SUPPLIED INFORMATION Start Marker
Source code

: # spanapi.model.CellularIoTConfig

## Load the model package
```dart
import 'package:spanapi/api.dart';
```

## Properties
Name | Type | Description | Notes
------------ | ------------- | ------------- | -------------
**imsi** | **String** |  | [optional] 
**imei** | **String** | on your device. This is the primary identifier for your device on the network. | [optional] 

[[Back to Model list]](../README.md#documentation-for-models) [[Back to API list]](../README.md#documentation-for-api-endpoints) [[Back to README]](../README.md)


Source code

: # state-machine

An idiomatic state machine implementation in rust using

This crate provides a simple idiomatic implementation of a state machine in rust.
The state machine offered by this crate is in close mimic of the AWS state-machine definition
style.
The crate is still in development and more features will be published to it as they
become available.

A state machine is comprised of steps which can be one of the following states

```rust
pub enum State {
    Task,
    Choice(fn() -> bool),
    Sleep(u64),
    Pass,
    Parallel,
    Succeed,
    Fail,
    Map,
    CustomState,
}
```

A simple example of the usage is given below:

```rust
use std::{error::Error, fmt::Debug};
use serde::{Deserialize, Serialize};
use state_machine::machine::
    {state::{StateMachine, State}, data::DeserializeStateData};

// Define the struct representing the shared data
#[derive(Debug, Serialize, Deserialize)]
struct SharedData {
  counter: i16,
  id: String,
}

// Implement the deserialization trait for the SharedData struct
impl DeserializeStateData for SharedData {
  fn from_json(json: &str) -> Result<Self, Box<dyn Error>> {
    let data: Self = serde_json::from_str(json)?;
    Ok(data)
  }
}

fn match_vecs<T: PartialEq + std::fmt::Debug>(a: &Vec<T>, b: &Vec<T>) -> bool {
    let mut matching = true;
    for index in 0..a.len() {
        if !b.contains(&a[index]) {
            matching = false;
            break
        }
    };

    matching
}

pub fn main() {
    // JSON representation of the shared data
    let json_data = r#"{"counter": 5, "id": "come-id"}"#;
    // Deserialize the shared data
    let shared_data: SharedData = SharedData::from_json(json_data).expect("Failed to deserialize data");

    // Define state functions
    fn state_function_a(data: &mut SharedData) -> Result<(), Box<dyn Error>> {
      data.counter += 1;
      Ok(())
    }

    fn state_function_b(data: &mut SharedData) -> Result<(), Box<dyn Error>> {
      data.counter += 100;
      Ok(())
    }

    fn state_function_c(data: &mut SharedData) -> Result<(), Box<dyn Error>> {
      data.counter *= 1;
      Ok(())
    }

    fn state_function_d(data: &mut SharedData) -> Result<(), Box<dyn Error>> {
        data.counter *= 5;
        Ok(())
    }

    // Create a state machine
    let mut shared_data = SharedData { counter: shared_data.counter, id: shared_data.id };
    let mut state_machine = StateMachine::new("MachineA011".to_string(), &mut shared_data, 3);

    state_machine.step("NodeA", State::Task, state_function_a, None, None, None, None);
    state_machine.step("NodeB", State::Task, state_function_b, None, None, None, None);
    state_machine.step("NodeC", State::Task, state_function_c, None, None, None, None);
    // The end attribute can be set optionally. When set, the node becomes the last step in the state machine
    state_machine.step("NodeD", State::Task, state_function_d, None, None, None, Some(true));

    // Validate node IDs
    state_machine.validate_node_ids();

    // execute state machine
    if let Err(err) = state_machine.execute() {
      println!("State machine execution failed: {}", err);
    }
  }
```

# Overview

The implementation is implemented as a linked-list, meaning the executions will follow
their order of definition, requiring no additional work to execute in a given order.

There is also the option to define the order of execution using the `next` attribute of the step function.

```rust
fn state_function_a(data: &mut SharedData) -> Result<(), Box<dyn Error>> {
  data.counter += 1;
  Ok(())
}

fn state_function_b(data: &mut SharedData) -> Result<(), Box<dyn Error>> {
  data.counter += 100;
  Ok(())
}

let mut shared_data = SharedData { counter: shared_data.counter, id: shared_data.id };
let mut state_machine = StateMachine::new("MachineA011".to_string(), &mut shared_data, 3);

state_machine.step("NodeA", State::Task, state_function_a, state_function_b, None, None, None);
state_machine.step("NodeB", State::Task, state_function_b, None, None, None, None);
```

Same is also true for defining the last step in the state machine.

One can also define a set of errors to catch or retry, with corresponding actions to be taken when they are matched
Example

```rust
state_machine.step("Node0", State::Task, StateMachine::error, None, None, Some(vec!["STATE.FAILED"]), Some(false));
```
SUPPLIED INFORMATION End Marker
WHAT IS REQUIRED: Your reply should hold every line from the data that contains "false", copied in full.

EXERCISE RESPONSE:
            matching = false;
state_machine.step("Node0", State::Task, StateMachine::error, None, None, Some(vec!["STATE.FAILED"]), Some(false));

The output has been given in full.